*PROVIDED ENTRIES*.

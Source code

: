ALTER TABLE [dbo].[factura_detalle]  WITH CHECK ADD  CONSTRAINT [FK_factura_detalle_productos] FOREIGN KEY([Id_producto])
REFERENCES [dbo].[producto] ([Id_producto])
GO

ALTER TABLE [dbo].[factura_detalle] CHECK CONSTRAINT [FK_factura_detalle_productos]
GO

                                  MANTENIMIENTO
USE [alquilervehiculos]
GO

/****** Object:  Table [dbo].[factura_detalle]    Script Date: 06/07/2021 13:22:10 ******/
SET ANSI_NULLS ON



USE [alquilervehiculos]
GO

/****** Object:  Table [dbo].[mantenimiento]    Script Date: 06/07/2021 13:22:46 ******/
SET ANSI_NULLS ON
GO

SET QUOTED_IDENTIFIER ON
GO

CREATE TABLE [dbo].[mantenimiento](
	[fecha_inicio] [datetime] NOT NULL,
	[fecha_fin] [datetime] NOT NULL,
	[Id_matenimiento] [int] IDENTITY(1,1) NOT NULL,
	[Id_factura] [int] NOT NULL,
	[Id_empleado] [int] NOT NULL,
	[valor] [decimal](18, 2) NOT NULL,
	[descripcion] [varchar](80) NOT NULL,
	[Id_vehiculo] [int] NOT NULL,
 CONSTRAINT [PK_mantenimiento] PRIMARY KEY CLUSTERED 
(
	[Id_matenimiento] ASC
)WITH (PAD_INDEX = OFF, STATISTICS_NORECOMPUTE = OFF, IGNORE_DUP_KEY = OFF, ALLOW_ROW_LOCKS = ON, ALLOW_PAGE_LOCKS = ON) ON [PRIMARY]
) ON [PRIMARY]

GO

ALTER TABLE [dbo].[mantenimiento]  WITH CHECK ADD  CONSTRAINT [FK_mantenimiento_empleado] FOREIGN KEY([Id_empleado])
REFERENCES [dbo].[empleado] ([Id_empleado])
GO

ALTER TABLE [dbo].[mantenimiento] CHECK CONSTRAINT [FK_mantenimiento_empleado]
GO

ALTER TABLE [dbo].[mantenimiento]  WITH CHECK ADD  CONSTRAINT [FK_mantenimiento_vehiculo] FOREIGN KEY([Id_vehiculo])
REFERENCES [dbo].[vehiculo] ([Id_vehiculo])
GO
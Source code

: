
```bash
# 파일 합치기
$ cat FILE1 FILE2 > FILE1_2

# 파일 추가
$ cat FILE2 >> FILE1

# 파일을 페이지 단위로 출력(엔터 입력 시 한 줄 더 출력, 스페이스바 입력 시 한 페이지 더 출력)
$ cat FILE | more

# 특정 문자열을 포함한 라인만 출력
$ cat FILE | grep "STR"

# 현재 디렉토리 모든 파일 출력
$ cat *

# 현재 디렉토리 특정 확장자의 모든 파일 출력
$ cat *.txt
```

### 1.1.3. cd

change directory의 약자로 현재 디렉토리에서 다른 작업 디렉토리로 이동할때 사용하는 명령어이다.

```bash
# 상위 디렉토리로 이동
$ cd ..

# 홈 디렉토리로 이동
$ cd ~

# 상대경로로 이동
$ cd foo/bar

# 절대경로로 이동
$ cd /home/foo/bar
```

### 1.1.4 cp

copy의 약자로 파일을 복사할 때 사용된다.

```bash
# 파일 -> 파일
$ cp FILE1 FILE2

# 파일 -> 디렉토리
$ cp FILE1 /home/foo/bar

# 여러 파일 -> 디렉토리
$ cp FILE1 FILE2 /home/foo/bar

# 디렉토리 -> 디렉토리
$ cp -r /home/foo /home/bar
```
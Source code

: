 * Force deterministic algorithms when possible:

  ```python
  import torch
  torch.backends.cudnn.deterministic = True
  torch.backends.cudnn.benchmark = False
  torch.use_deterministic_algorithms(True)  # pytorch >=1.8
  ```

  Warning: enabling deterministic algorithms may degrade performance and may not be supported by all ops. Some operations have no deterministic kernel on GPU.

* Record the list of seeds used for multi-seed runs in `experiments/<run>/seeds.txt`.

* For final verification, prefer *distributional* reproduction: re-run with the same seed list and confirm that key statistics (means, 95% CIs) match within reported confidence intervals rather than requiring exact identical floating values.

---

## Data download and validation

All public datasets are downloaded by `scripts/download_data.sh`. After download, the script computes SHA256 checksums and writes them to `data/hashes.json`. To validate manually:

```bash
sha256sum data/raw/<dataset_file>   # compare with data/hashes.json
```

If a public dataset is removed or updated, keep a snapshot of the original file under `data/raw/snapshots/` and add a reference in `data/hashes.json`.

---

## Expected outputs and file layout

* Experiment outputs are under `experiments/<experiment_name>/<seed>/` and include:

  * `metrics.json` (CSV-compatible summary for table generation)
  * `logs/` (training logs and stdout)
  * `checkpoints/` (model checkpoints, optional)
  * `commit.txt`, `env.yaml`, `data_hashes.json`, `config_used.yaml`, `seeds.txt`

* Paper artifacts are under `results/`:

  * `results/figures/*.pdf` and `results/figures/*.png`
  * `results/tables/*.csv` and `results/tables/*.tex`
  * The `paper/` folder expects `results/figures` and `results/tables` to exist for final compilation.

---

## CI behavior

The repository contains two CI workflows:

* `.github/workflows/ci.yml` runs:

*WHAT THE TASK REQUIRES*. Output, from the data above, the lines from the line with "[FK_factura_detalle_productos] FOREIGN KEY([Id_producto])" to the line with "[valor] [decimal](18, 2)" exactly as they stand, both ends included and nothing else.

*RESPONSE BOX*.
:ALTER TABLE [dbo].[factura_detalle]  WITH CHECK ADD  CONSTRAINT [FK_factura_detalle_productos] FOREIGN KEY([Id_producto])
REFERENCES [dbo].[producto] ([Id_producto])
GO

ALTER TABLE [dbo].[factura_detalle] CHECK CONSTRAINT [FK_factura_detalle_productos]
GO

                                  MANTENIMIENTO
USE [alquilervehiculos]
GO

/****** Object:  Table [dbo].[factura_detalle]    Script Date: 06/07/2021 13:22:10 ******/
SET ANSI_NULLS ON



USE [alquilervehiculos]
GO

/****** Object:  Table [dbo].[mantenimiento]    Script Date: 06/07/2021 13:22:46 ******/
SET ANSI_NULLS ON
GO

SET QUOTED_IDENTIFIER ON
GO

CREATE TABLE [dbo].[mantenimiento](
	[fecha_inicio] [datetime] NOT NULL,
	[fecha_fin] [datetime] NOT NULL,
	[Id_matenimiento] [int] IDENTITY(1,1) NOT NULL,
	[Id_factura] [int] NOT NULL,
	[Id_empleado] [int] NOT NULL,
	[valor] [decimal](18, 2) NOT NULL,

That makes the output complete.